Okay, then, that’s just weird. To me there’s obviously not enough information in a text message to tell sarcasm that way. Even a voice message wouldn’t be enough for someone who didn’t know Mark, like the restaurant manager.
I can’t really imagine myself in this scenario any more. My takeaway is that some people are dumb about text messages (or were in 1994 before the smiley).
Posted by: Noumenon October 22, 2007 at 03:03 AM

If they were told Mark left a voice message, it would be rational to assume June would identify sarcasm, because it would be rational to assume that Mark left it in a sarcastic tone (or not) if he intended sarcasm (or not). Though the written note case shows that’s not what’s really going on, unfortunately.
Posted by: Nick Tarleton October 22, 2007 at 09:37 AM

Hi Marty hereBack in the Bush we have many words to describe our environment that is mostly sand.

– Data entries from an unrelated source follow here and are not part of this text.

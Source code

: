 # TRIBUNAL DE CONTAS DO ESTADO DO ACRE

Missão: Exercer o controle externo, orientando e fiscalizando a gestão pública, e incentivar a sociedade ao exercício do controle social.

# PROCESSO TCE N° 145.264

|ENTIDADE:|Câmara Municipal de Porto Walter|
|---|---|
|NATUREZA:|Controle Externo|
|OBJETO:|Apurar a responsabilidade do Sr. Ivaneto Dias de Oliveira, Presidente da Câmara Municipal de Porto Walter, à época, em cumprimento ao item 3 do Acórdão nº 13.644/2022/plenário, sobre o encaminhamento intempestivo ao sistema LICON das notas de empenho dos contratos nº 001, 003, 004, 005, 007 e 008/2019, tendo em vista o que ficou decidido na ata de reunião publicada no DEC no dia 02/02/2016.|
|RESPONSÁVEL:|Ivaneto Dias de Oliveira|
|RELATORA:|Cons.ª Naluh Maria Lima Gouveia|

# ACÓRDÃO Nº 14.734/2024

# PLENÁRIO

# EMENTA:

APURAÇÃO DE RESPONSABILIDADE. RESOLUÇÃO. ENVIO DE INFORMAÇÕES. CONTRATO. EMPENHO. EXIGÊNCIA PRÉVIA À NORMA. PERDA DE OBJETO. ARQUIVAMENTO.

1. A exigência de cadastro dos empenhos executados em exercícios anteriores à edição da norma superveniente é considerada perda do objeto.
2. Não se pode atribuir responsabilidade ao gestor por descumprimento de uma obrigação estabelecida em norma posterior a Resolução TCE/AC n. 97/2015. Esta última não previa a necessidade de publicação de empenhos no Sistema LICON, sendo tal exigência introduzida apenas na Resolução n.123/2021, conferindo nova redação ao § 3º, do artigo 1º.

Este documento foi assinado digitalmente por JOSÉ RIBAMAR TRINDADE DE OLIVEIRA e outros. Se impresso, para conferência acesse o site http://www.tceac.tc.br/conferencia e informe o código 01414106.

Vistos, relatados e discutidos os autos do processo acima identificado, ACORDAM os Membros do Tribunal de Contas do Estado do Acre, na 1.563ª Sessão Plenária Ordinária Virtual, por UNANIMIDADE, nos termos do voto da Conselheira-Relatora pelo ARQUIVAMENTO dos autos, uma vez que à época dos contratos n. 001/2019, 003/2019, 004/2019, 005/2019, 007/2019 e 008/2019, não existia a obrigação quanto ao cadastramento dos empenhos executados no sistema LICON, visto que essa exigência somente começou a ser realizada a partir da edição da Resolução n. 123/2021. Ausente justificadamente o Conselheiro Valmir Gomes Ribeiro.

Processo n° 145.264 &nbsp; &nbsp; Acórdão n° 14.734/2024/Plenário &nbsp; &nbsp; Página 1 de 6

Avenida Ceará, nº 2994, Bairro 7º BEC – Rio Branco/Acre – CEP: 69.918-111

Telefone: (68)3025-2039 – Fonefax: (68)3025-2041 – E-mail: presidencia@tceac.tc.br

The words are always the same but how we say the word describes what we mean example one click then word Danger under the sand maybe snake!Loud click then soft click then word slow rolling sand wind from the south face not good for hunting now. Click pop hand over our mouth then word means to hot for traveling best to go around. The word never changes or the meaning will be lost in enemy? Environment it is very important meaning is always understood life depends on meaning so I am confused about phone message Why not just say food was not good why leave meaning hanging to interpretation? This is not honest say the truth the person listening did not make the food so I say he should be honest. Or I, am I misunderstanding something in the article?
Posted by: Marty October 23, 2007 at 11:58 AM

I believe the reason for saying the opposite of what you mean is so that you and your friend can say, “We’re clever. Others would not perceive our nuanced tone and would stupidly think we meant what we said.” In the bush, don’t people sometimes make the sound for “snake” when there is no snake, just so they can laugh and mock the person who foolishly believed there was a snake?
Posted by: Noumenon October 23, 2007 at 01:35 PM

Chesh, lay out in lavender means “displayed in the best possible light” according to If you google “out in lavender” or “laid out in lavender”, you get more hits.
Posted by: Whit October 23, 2007 at 02:21 PM

Dear Whit, yes,when there is no real danger like at a party the youngsters may play everyone knowns it is harmless. Never in the bush this would be very bad manners to frighten for a laugh beside what pleasure is gained by such unkind act to me that is a foolish game and being mean is not showing cleverness. Marty
Posted by: Marty
October 23, 2007 at 03:58 PM

Marty, where specifically are you from?
Posted by: TGGP October 23, 2007 at 09:46 PM

It should have been perfectly obvious to Julie that I was being (a) sarcastic, (b) sincere.
Posted by: Mark October 24, 2007 at 12:30 AM

Talk about clever — Mark illustrates this entire post in one sentence! He points out all these readings:
It should have been perfectly obvious to Julie that I was being sarcastic. (sarcastic)It should have been perfectly obvious to Julie that I was being sarcastic. (sincere)It should have been perfectly obvious to Julie that I was being sincere. (sarcastic)It should have been perfectly obvious to Julie that I was being sincere. (sincere)
and the point of the post is that you really can’t tell from the text which way he means it or how he really felt.